Rationalize the Denominator Lesson

In this lesson, we will learn how to completely simplify a radical and show how to rationalize the denominator.

Simplified Form of a Radical

• The radicand contains no factor (except 1) that is a:
  • Perfect Square » Square Root
  • Perfect Cube » Cube Root
  • Perfect Fourth » Fourth Root
  • So on and so forth...
• The radicand cannot contain fractions
• There is no radical present in any denominator

So far, we have learned how to do everything except clear a radical from the denominator. What happens if we see a problem such as: $$\frac{5}{\sqrt{2}}$$ We can see that the square root of 2 is in the denominator, this violates our rules for a simplified radical. To clean up the problem, we use a process known as rationalizing the denominator. To do this, we just need to multiply both numerator and denominator by the square root of 2: $$\frac{5}{\sqrt{2}}\cdot \frac{\sqrt{2}}{\sqrt{2}}=\frac{5\sqrt{2}}{2}$$ Since we are multiplying by a complex form of 1, the value does not change. We have simply changed the form of the number to comply with our rules for a simplified radical. Notice how the denominator went from an irrational number (square root of 2) to a rational number (2). This is where the term "rationalizing the denominator" comes from. Let's look at some examples.
Example 1: Simplify each $$\frac{4\sqrt{2}}{5\sqrt{5}}$$ We have a radical (square root of 5) in the denominator. We can multiply the numerator and denominator by the square root of 5. This will rationalize the denominator: $$\frac{4\sqrt{2}}{5\sqrt{5}}\cdot \frac{\sqrt{5}}{\sqrt{5}}=\frac{4\sqrt{10}}{25}$$ Example 2: Simplify each $$\frac{15\sqrt{2}}{8\sqrt{14}}$$ We have a radical (square root of 14) in the denominator. We can multiply the numerator and denominator by the square root of 14. This will rationalize the denominator: $$\frac{15\sqrt{2}}{8\sqrt{14}}\cdot \frac{\sqrt{14}}{\sqrt{14}}=$$ $$\frac{15 \cdot \sqrt{4}\cdot \sqrt{7}}{8 \cdot 14}=$$ $$\require{cancel}\frac{30\sqrt{7}}{112}=\frac{15 \cancel{30}\sqrt{7}}{56\cancel{112}}=\frac{15\sqrt{7}}{56}$$

Rationalizing Higher-Level Roots

Let's suppose we see a problem such as: $$\frac{1}{\sqrt[3]{4}}$$ When we encounter a cube root, we need to create a perfect cube.

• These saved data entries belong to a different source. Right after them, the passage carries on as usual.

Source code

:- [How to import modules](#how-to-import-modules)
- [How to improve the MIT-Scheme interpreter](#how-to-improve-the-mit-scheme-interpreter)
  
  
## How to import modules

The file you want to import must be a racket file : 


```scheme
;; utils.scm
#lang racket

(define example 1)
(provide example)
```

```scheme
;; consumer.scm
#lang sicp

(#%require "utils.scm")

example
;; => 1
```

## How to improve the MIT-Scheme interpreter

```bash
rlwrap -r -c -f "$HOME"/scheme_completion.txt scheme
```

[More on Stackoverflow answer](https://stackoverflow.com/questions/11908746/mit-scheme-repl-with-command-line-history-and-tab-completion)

We currently have the cube root of 4. If we think about 4:
4 = 2 • 2
This means we only need an additional factor of 2 or 8 to have a perfect cube. We can rationalize our denominator by multiplying both numerator and denominator by the cube root of 2: $$\frac{1}{\sqrt[3]{4}}\cdot \frac{\sqrt[3]{2}}{\sqrt[3]{2}}=\frac{1 \cdot \sqrt[3]{2}}{\sqrt[3]{8}}=\frac{\sqrt[3]{2}}{2}$$ Let's look at some additional examples.
Example 3: Simplify each $$\frac{\sqrt[3]{10}}{\sqrt[3]{32}}$$ Let's start by thinking about 32:
32 = 2⁵
If we had one additional factor of 2, we would have 6 factors of 2. This would also be 4 cubed:
64 = 4³
We can rationalize our denominator by multiplying the numerator and denominator by the cube root of 2: $$\frac{\sqrt[3]{10}}{\sqrt[3]{32}}\cdot \frac{\sqrt[3]{2}}{\sqrt[3]{2}}=$$ $$\frac{\sqrt[3]{10 \cdot 2}}{\sqrt[3]{64}}=\frac{\sqrt[3]{20}}{4}$$ Example 4: Simplify each $$\frac{\sqrt[4]{3}}{\sqrt[4]{25x^2}}$$ Let's start by thinking about 25:
25 = 5 • 5
We would need two additional factors of 5, to obtain a perfect fourth:
5 • 5 • 5 • 5 = 625
In terms of x², we need two additional factors of x:
x² • x² = x⁴
We can rationalize our denominator by multiplying the numerator and denominator by the fourth root of 25x²: $$\frac{\sqrt[4]{3}}{\sqrt[4]{25x^2}}\cdot \frac{\sqrt[4]{25x^2}}{\sqrt[4]{25x^2}}=$$ $$\frac{\sqrt[4]{3 \cdot 25x^2}}{\sqrt[4]{625x^4}}=\frac{\sqrt[4]{75x^2}}{5x}$$